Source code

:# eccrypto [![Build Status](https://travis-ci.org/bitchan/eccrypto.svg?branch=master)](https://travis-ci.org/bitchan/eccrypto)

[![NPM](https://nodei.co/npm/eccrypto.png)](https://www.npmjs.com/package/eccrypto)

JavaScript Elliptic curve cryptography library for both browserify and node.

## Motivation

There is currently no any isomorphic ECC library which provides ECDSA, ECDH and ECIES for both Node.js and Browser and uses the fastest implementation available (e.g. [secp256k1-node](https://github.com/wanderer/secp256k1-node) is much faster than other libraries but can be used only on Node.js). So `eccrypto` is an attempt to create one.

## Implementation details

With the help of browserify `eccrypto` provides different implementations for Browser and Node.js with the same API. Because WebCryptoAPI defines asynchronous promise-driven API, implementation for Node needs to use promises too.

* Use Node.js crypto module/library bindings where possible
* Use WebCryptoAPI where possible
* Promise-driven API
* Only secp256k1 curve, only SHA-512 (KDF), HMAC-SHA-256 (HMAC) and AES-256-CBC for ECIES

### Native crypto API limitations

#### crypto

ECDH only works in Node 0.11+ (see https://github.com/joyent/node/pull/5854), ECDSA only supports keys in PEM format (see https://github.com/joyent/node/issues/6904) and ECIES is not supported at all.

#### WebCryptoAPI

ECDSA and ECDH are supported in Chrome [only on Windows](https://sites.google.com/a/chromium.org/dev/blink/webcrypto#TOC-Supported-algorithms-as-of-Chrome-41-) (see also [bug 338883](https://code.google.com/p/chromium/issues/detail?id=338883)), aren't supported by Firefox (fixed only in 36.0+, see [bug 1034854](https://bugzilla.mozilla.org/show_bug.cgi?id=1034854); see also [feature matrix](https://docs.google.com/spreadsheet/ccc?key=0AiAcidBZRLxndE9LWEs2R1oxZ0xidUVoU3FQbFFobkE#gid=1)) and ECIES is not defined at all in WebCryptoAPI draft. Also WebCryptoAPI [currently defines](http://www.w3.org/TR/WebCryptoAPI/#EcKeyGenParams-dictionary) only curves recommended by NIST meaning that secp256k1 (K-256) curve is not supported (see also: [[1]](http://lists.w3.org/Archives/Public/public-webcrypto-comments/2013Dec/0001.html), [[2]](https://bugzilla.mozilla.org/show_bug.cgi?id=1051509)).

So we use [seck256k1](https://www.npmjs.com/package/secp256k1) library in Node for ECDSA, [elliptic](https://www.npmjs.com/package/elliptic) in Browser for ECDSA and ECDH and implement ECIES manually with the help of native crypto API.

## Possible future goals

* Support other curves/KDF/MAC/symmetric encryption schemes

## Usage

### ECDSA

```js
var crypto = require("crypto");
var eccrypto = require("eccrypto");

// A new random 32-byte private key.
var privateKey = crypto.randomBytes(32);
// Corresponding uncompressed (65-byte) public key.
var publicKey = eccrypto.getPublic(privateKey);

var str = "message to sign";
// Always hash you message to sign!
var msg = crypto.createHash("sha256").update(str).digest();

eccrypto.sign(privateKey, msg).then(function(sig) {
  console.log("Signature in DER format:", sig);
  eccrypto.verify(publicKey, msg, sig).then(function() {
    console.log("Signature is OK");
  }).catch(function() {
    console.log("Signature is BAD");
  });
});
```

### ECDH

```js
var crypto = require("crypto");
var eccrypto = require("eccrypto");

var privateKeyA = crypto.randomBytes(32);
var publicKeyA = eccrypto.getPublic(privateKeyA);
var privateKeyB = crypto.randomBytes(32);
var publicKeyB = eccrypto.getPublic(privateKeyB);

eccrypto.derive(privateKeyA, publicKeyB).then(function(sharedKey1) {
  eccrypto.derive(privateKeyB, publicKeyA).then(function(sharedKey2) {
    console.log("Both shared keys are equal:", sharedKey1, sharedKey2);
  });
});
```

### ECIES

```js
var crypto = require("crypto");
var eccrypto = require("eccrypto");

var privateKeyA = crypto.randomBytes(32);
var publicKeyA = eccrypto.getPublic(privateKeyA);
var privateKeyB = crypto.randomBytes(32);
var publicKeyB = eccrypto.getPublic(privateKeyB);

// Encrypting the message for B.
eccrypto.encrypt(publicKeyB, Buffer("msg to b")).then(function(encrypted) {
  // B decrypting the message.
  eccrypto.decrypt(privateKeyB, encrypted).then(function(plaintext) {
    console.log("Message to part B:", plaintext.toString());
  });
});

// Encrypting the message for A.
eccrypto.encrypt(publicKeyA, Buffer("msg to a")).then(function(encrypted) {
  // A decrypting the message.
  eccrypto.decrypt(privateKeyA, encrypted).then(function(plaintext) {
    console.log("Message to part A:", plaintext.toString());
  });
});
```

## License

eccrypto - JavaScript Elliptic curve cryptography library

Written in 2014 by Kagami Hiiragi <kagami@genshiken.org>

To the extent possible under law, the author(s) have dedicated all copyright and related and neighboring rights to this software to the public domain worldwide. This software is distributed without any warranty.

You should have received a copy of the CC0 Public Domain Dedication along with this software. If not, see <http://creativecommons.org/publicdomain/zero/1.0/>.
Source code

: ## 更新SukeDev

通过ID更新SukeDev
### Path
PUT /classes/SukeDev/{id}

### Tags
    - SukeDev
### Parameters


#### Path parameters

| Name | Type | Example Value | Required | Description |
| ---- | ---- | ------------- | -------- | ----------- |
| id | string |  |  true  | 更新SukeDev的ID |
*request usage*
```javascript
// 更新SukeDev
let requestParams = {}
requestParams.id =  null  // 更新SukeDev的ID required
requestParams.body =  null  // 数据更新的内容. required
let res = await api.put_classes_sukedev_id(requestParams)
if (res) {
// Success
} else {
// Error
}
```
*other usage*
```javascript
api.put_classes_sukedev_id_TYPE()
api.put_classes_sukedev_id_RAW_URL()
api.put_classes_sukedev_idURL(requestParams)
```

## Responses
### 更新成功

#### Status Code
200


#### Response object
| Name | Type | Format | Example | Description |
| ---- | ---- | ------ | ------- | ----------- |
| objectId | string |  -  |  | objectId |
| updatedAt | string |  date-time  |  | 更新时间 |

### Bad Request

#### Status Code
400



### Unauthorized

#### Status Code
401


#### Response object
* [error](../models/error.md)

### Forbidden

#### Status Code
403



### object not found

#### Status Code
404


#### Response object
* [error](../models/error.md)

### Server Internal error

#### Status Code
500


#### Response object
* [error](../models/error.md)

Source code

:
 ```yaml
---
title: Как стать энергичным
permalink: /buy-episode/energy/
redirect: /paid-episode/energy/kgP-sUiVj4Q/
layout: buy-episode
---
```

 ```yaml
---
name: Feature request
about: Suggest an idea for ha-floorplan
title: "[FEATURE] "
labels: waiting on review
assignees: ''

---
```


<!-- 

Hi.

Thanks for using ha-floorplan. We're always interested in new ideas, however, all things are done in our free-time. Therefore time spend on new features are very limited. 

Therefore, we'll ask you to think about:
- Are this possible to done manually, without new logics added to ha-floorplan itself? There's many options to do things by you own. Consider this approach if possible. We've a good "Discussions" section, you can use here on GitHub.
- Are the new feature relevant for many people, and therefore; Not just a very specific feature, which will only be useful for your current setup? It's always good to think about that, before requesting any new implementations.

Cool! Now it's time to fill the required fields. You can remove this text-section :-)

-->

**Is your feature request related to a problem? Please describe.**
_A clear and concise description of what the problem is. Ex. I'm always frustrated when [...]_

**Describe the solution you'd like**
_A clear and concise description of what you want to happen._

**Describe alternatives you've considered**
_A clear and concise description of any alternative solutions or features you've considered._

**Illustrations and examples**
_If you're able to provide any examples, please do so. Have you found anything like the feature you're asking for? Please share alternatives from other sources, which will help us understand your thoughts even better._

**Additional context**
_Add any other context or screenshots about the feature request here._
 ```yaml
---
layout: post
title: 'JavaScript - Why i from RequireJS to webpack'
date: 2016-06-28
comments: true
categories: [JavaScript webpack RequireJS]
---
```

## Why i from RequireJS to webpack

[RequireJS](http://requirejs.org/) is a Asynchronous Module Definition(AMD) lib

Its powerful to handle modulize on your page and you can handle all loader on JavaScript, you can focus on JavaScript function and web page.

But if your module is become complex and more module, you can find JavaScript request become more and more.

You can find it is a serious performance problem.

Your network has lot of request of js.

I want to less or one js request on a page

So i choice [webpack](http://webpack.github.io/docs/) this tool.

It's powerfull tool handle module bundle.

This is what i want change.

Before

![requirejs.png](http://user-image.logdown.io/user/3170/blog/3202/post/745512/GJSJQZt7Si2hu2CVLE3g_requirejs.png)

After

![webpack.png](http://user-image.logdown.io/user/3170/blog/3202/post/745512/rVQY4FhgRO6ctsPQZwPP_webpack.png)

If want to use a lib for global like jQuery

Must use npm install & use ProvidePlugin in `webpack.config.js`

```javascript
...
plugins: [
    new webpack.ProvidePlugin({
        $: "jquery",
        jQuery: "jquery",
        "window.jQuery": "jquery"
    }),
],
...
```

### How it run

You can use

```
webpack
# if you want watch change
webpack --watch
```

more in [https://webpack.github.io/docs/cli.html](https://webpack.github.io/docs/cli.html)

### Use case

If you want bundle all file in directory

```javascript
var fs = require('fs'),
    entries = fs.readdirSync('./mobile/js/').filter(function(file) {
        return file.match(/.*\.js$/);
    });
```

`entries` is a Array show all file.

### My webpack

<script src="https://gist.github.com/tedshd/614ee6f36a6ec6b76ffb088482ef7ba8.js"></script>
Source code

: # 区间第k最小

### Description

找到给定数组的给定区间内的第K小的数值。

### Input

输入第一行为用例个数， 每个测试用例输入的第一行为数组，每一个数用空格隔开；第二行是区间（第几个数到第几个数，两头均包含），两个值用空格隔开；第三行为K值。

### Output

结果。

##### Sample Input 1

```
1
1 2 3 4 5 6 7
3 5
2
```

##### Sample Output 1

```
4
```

..........

WORK ITEM:
Nothing should appear in the answer except the lines above from the line with "problem? Please describe.**" through the line with "If you want bundle all file in directory", both included, written out exactly.

YOUR SOLUTION:
**Is your feature request related to a problem? Please describe.**
_A clear and concise description of what the problem is. Ex. I'm always frustrated when [...]_

**Describe the solution you'd like**
_A clear and concise description of what you want to happen._

**Describe alternatives you've considered**
_A clear and concise description of any alternative solutions or features you've considered._

**Illustrations and examples**
_If you're able to provide any examples, please do so. Have you found anything like the feature you're asking for? Please share alternatives from other sources, which will help us understand your thoughts even better._

**Additional context**
_Add any other context or screenshots about the feature request here._
 ```yaml
---
layout: post
title: 'JavaScript - Why i from RequireJS to webpack'
date: 2016-06-28
comments: true
categories: [JavaScript webpack RequireJS]
---
```

## Why i from RequireJS to webpack

[RequireJS](http://requirejs.org/) is a Asynchronous Module Definition(AMD) lib

Its powerful to handle modulize on your page and you can handle all loader on JavaScript, you can focus on JavaScript function and web page.

But if your module is become complex and more module, you can find JavaScript request become more and more.

You can find it is a serious performance problem.

Your network has lot of request of js.

I want to less or one js request on a page

So i choice [webpack](http://webpack.github.io/docs/) this tool.

It's powerfull tool handle module bundle.

This is what i want change.

Before

![requirejs.png](http://user-image.logdown.io/user/3170/blog/3202/post/745512/GJSJQZt7Si2hu2CVLE3g_requirejs.png)

After

![webpack.png](http://user-image.logdown.io/user/3170/blog/3202/post/745512/rVQY4FhgRO6ctsPQZwPP_webpack.png)

If want to use a lib for global like jQuery

Must use npm install & use ProvidePlugin in `webpack.config.js`

```javascript
...
plugins: [
    new webpack.ProvidePlugin({
        $: "jquery",
        jQuery: "jquery",
        "window.jQuery": "jquery"
    }),
],
...
```

### How it run

You can use

```
webpack
# if you want watch change
webpack --watch
```

more in [https://webpack.github.io/docs/cli.html](https://webpack.github.io/docs/cli.html)

### Use case

If you want bundle all file in directory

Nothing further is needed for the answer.